- **Records shown**:
------------------------------

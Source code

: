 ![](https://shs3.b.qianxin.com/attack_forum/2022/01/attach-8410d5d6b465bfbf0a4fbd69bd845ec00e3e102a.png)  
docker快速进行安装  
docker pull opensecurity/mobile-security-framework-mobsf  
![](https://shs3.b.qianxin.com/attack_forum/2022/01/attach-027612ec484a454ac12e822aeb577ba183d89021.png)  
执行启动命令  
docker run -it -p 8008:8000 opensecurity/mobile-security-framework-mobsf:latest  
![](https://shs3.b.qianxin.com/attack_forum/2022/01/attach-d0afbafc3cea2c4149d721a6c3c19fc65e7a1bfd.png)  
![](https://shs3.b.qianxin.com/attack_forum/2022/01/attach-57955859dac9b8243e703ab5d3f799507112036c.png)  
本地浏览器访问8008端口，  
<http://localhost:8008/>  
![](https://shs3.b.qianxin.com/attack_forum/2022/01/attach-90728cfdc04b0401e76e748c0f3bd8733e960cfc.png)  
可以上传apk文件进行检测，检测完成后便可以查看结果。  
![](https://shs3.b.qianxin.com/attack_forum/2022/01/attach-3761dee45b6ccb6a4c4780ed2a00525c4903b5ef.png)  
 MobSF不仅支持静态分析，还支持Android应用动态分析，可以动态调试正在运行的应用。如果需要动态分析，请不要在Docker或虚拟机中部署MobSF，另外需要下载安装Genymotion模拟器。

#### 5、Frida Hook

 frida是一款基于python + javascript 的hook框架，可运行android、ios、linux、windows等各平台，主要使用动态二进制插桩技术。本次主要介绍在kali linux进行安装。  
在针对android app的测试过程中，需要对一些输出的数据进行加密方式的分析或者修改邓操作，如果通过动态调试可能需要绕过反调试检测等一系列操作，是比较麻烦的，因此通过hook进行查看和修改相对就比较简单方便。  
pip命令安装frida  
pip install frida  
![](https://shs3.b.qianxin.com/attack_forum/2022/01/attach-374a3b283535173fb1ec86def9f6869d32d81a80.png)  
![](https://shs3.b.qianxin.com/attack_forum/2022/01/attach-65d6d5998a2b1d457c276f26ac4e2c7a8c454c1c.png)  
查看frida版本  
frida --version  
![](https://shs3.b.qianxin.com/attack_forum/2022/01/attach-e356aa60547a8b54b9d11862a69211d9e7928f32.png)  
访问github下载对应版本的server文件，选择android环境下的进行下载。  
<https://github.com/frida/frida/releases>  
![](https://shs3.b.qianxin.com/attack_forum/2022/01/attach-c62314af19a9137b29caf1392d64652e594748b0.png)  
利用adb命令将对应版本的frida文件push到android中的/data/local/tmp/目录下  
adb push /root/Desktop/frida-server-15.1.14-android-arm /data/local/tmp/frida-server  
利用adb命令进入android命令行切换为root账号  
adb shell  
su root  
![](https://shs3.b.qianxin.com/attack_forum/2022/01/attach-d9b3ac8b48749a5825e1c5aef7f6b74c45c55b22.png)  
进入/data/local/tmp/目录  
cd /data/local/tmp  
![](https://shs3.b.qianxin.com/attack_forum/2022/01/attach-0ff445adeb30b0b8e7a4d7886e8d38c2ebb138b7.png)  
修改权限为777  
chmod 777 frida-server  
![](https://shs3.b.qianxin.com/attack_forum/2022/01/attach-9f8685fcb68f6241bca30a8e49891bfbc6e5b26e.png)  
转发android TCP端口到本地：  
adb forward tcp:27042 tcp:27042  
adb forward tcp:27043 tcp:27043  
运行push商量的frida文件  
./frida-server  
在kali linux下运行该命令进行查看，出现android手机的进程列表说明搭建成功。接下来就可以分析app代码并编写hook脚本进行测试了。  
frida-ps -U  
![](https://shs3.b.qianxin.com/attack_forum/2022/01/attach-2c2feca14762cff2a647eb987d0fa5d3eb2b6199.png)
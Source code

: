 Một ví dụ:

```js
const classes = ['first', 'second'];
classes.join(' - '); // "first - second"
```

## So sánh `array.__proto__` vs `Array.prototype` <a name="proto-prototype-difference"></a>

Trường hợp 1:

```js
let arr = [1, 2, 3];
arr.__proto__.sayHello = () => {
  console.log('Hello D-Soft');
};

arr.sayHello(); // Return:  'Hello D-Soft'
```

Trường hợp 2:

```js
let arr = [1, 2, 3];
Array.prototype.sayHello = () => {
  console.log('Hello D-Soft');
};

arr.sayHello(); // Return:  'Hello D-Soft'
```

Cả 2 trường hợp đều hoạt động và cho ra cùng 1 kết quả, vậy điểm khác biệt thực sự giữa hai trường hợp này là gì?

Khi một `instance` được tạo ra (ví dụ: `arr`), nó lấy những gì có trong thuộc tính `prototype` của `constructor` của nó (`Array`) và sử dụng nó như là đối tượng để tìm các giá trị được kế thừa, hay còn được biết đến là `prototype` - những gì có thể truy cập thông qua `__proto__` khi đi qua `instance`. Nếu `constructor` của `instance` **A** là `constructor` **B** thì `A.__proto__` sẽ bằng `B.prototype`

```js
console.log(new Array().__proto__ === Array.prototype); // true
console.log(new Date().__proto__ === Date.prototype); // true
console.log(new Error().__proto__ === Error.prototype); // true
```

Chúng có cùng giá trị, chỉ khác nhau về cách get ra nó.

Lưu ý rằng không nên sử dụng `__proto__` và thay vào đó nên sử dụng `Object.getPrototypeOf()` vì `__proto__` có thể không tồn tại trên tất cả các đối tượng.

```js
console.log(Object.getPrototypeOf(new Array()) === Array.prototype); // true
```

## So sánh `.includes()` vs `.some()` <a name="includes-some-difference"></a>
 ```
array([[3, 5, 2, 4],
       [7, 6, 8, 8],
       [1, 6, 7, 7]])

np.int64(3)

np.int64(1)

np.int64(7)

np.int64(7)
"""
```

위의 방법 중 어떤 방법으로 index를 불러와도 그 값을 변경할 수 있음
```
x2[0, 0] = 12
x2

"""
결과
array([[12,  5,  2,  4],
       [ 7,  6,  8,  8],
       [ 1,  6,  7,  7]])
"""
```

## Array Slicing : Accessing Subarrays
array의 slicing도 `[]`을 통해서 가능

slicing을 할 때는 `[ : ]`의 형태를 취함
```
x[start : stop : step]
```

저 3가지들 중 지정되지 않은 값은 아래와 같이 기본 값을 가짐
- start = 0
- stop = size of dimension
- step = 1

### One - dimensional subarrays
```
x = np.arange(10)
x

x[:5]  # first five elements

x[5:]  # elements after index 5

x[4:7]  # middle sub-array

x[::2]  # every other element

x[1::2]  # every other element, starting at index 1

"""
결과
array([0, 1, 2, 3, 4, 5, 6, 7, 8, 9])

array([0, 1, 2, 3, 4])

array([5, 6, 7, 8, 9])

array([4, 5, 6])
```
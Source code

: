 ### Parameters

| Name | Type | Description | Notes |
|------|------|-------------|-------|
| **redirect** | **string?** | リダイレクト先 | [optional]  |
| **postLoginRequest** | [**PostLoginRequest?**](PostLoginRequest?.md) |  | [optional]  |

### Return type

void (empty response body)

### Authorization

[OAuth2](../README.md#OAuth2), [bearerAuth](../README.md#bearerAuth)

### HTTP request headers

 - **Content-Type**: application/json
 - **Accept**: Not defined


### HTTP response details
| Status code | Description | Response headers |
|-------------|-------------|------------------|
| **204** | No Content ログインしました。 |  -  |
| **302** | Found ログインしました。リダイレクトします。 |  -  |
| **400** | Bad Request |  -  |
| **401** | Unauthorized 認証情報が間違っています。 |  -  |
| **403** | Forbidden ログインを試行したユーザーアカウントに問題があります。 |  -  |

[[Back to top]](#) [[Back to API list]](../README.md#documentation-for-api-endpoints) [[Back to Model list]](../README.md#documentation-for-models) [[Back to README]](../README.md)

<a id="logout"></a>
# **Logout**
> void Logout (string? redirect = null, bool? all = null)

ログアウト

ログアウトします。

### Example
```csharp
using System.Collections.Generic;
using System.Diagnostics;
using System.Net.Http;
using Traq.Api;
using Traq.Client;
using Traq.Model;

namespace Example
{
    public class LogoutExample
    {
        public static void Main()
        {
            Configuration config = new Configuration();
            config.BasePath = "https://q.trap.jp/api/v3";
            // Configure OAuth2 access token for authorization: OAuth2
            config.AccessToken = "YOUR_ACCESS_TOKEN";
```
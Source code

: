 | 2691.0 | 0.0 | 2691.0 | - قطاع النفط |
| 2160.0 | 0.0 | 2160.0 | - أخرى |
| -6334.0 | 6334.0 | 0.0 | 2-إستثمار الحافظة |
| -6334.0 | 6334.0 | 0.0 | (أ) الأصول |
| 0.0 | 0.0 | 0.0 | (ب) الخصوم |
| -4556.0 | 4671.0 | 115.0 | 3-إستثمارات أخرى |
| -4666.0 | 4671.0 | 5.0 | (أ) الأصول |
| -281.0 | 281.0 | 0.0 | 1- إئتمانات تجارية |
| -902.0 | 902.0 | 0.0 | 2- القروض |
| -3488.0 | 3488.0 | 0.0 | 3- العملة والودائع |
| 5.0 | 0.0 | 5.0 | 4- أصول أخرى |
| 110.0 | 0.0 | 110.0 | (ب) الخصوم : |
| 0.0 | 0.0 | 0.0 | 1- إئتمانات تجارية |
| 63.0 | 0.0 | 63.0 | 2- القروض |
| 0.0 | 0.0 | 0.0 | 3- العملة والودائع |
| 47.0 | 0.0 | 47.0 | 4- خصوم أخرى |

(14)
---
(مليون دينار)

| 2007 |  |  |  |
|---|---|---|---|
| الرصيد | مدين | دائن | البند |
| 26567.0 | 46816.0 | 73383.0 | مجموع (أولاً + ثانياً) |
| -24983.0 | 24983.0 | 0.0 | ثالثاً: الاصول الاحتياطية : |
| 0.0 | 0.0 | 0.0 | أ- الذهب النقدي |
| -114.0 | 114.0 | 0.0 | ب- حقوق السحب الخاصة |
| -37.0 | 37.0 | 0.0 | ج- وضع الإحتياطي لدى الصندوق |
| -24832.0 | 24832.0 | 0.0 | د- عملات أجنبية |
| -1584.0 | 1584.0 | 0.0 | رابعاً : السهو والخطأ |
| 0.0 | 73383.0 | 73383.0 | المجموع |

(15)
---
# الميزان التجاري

------------------------------

- **What you will do**: Show every line of the data in which the word "README" appears.

- **Exercise result**:
[OAuth2](../README.md#OAuth2), [bearerAuth](../README.md#bearerAuth)
[[Back to top]](#) [[Back to API list]](../README.md#documentation-for-api-endpoints) [[Back to Model list]](../README.md#documentation-for-models) [[Back to README]](../README.md)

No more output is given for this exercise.